■ WHAT NEEDS TO BE DONE ■
Which lines in the data below contain the word "void"? Return each of them.

■ PROVIDED MATERIAL ■
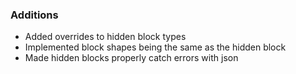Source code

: ### Additions
- Added overrides to hidden block types
- Implemented block shapes being the same as the hidden block
- Made hidden blocks properly catch errors with json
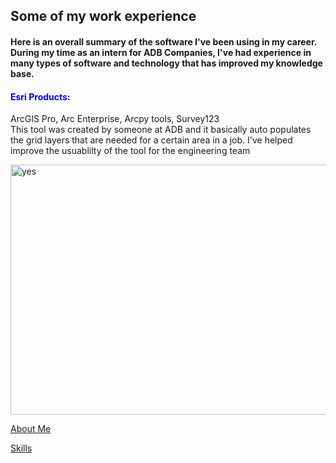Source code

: <!DOCTYPE html>
<html>
    <head>
<h2 id="experience">Some of my work experience</h2>
    </head>
<h4>Here is an overall summary of the software I've been using in my career. During my time as an intern for ADB Companies, I've had experience in many types of software and technology that has improved my knowledge base.</h4>
<body>

<p>
<h4 style="color:blue;"> Esri Products: </h4> 
ArcGIS Pro, Arc Enterprise, Arcpy tools, Survey123
<br>This tool was created by someone at ADB and it basically auto populates the grid layers that are needed for a certain area in a job. I've helped improve the usuablilty of the tool for the engineering team</br>

</p>
<img src="https://github.com/max1sing/max1sing/blob/main/print%20tool.png?raw=true" alt="yes" width="700" height="400"></p>
        
</body>  
<p><a href="./AboutMax.md">About Me</a></p>
<p><a href="./Skills.md">Skills</a></p>
  
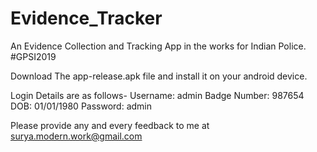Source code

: # Evidence_Tracker
An Evidence Collection and Tracking App in the works for Indian Police. #GPSI2019

Download The app-release.apk file and install it on your android device.

Login Details are as follows-
Username: admin
Badge Number: 987654
DOB: 01/01/1980
Password: admin

Please provide any and every feedback to me at surya.modern.work@gmail.com
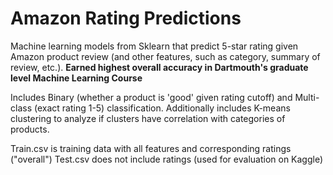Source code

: # Amazon Rating Predictions
Machine learning models from Sklearn that predict 5-star rating given Amazon product review (and other features, such as category, summary of review, etc.).
<b> Earned highest overall accuracy in Dartmouth's graduate level Machine Learning Course </b> 

Includes Binary (whether a product is 'good' given rating cutoff) and Multi-class (exact rating 1-5) classification. Additionally includes K-means clustering to analyze if clusters have correlation with categories of products.

Train.csv is training data with all features and corresponding ratings ("overall")
Test.csv does not include ratings (used for evaluation on Kaggle)
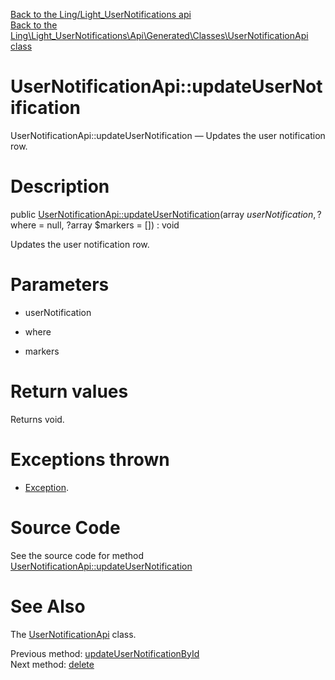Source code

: [Back to the Ling/Light_UserNotifications api](https://github.com/lingtalfi/Light_UserNotifications/blob/master/doc/api/Ling/Light_UserNotifications.md)<br>
[Back to the Ling\Light_UserNotifications\Api\Generated\Classes\UserNotificationApi class](https://github.com/lingtalfi/Light_UserNotifications/blob/master/doc/api/Ling/Light_UserNotifications/Api/Generated/Classes/UserNotificationApi.md)


UserNotificationApi::updateUserNotification
================



UserNotificationApi::updateUserNotification — Updates the user notification row.




Description
================


public [UserNotificationApi::updateUserNotification](https://github.com/lingtalfi/Light_UserNotifications/blob/master/doc/api/Ling/Light_UserNotifications/Api/Generated/Classes/UserNotificationApi/updateUserNotification.md)(array $userNotification, ?$where = null, ?array $markers = []) : void




Updates the user notification row.




Parameters
================


- userNotification

    

- where

    

- markers

    


Return values
================

Returns void.


Exceptions thrown
================

- [Exception](http://php.net/manual/en/class.exception.php).&nbsp;







Source Code
===========
See the source code for method [UserNotificationApi::updateUserNotification](https://github.com/lingtalfi/Light_UserNotifications/blob/master/Api/Generated/Classes/UserNotificationApi.php#L267-L270)


See Also
================

The [UserNotificationApi](https://github.com/lingtalfi/Light_UserNotifications/blob/master/doc/api/Ling/Light_UserNotifications/Api/Generated/Classes/UserNotificationApi.md) class.

Previous method: [updateUserNotificationById](https://github.com/lingtalfi/Light_UserNotifications/blob/master/doc/api/Ling/Light_UserNotifications/Api/Generated/Classes/UserNotificationApi/updateUserNotificationById.md)<br>Next method: [delete](https://github.com/lingtalfi/Light_UserNotifications/blob/master/doc/api/Ling/Light_UserNotifications/Api/Generated/Classes/UserNotificationApi/delete.md)<br>

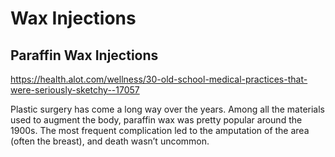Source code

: # Wax Injections

## Paraffin Wax Injections

<https://health.alot.com/wellness/30-old-school-medical-practices-that-were-seriously-sketchy--17057>

Plastic surgery has come a long way over the years. Among all the materials used to augment the body, paraffin wax was pretty popular around the 1900s. The most frequent complication led to the amputation of the area (often the breast), and death wasn’t uncommon.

■ ANSWER BOX ■
public [UserNotificationApi::updateUserNotification](https://github.com/lingtalfi/Light_UserNotifications/blob/master/doc/api/Ling/Light_UserNotifications/Api/Generated/Classes/UserNotificationApi/updateUserNotification.md)(array $userNotification, ?$where = null, ?array $markers = []) : void
Returns void.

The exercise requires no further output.